- **Exercise input**:
Content starts
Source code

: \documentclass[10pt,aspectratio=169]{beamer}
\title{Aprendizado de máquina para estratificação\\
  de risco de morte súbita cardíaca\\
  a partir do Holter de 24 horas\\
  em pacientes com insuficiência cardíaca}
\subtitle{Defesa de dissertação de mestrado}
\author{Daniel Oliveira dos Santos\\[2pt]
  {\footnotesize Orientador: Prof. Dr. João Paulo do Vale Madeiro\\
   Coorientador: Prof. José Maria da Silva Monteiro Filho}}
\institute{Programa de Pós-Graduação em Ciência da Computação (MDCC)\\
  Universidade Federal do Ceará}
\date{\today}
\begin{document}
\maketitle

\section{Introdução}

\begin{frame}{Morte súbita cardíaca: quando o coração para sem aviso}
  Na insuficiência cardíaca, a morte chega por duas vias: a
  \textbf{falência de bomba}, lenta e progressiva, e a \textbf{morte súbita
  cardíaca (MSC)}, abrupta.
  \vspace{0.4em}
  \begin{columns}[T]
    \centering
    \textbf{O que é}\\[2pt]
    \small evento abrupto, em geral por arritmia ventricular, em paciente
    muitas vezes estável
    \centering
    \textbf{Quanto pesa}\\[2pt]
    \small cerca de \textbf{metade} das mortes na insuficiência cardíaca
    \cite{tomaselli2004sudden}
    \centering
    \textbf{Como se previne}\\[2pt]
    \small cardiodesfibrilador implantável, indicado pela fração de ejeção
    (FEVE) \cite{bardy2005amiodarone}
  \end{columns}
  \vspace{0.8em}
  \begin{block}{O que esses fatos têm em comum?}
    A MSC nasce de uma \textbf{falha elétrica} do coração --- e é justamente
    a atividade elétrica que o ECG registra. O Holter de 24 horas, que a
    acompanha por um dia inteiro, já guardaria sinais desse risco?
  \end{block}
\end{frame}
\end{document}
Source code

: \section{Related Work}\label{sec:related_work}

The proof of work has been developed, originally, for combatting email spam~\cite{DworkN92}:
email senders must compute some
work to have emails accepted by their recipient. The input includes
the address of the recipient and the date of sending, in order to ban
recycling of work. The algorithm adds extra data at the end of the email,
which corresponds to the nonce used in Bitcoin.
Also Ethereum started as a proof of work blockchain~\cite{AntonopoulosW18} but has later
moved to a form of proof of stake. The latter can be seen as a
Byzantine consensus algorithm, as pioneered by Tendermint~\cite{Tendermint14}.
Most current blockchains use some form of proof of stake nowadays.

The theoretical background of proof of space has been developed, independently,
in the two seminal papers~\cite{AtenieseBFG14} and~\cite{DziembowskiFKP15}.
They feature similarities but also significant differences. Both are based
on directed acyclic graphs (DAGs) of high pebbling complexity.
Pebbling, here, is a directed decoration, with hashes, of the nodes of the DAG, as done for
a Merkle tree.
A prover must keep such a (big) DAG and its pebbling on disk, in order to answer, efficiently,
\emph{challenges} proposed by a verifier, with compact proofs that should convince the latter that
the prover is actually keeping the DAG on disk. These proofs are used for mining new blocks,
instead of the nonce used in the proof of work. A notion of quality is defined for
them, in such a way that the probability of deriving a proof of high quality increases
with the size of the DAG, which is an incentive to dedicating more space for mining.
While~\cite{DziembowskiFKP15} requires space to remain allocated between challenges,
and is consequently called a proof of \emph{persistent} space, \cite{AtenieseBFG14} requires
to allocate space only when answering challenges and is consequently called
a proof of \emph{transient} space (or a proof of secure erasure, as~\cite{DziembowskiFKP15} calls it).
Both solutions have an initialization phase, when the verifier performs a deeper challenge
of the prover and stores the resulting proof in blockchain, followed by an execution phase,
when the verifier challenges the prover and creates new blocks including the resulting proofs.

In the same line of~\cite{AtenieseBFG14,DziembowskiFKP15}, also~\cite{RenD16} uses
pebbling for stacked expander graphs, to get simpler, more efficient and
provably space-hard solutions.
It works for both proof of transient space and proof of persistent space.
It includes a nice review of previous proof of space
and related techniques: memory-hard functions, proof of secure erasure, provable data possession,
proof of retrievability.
Content ends
- **Work instruction**: Exactly as written, restate every record in the listing.

- **Reply to the exercise**:
Source code

: \documentclass[10pt,aspectratio=169]{beamer}
\title{Aprendizado de máquina para estratificação\\
  de risco de morte súbita cardíaca\\
  a partir do Holter de 24 horas\\
  em pacientes com insuficiência cardíaca}
\subtitle{Defesa de dissertação de mestrado}
\author{Daniel Oliveira dos Santos\\[2pt]
  {\footnotesize Orientador: Prof. Dr. João Paulo do Vale Madeiro\\
   Coorientador: Prof. José Maria da Silva Monteiro Filho}}
\institute{Programa de Pós-Graduação em Ciência da Computação (MDCC)\\
  Universidade Federal do Ceará}
\date{\today}
\begin{document}
\maketitle

\section{Introdução}

\begin{frame}{Morte súbita cardíaca: quando o coração para sem aviso}
  Na insuficiência cardíaca, a morte chega por duas vias: a
  \textbf{falência de bomba}, lenta e progressiva, e a \textbf{morte súbita
  cardíaca (MSC)}, abrupta.
  \vspace{0.4em}
  \begin{columns}[T]
    \centering
    \textbf{O que é}\\[2pt]
    \small evento abrupto, em geral por arritmia ventricular, em paciente
    muitas vezes estável
    \centering
    \textbf{Quanto pesa}\\[2pt]
    \small cerca de \textbf{metade} das mortes na insuficiência cardíaca
    \cite{tomaselli2004sudden}
    \centering
    \textbf{Como se previne}\\[2pt]
    \small cardiodesfibrilador implantável, indicado pela fração de ejeção
    (FEVE) \cite{bardy2005amiodarone}
  \end{columns}
  \vspace{0.8em}
  \begin{block}{O que esses fatos têm em comum?}
    A MSC nasce de uma \textbf{falha elétrica} do coração --- e é justamente
    a atividade elétrica que o ECG registra. O Holter de 24 horas, que a
    acompanha por um dia inteiro, já guardaria sinais desse risco?
  \end{block}
\end{frame}
\end{document}
Source code

: \section{Related Work}\label{sec:related_work}

The proof of work has been developed, originally, for combatting email spam~\cite{DworkN92}:
email senders must compute some
work to have emails accepted by their recipient. The input includes
the address of the recipient and the date of sending, in order to ban
recycling of work. The algorithm adds extra data at the end of the email,
which corresponds to the nonce used in Bitcoin.
Also Ethereum started as a proof of work blockchain~\cite{AntonopoulosW18} but has later
moved to a form of proof of stake. The latter can be seen as a
Byzantine consensus algorithm, as pioneered by Tendermint~\cite{Tendermint14}.
Most current blockchains use some form of proof of stake nowadays.

The theoretical background of proof of space has been developed, independently,
in the two seminal papers~\cite{AtenieseBFG14} and~\cite{DziembowskiFKP15}.
They feature similarities but also significant differences. Both are based
on directed acyclic graphs (DAGs) of high pebbling complexity.
Pebbling, here, is a directed decoration, with hashes, of the nodes of the DAG, as done for
a Merkle tree.
A prover must keep such a (big) DAG and its pebbling on disk, in order to answer, efficiently,
\emph{challenges} proposed by a verifier, with compact proofs that should convince the latter that
the prover is actually keeping the DAG on disk. These proofs are used for mining new blocks,
instead of the nonce used in the proof of work. A notion of quality is defined for
them, in such a way that the probability of deriving a proof of high quality increases
with the size of the DAG, which is an incentive to dedicating more space for mining.
While~\cite{DziembowskiFKP15} requires space to remain allocated between challenges,
and is consequently called a proof of \emph{persistent} space, \cite{AtenieseBFG14} requires
to allocate space only when answering challenges and is consequently called
a proof of \emph{transient} space (or a proof of secure erasure, as~\cite{DziembowskiFKP15} calls it).
Both solutions have an initialization phase, when the verifier performs a deeper challenge
of the prover and stores the resulting proof in blockchain, followed by an execution phase,
when the verifier challenges the prover and creates new blocks including the resulting proofs.

In the same line of~\cite{AtenieseBFG14,DziembowskiFKP15}, also~\cite{RenD16} uses
pebbling for stacked expander graphs, to get simpler, more efficient and
provably space-hard solutions.
It works for both proof of transient space and proof of persistent space.
It includes a nice review of previous proof of space
and related techniques: memory-hard functions, proof of secure erasure, provable data possession,
proof of retrievability.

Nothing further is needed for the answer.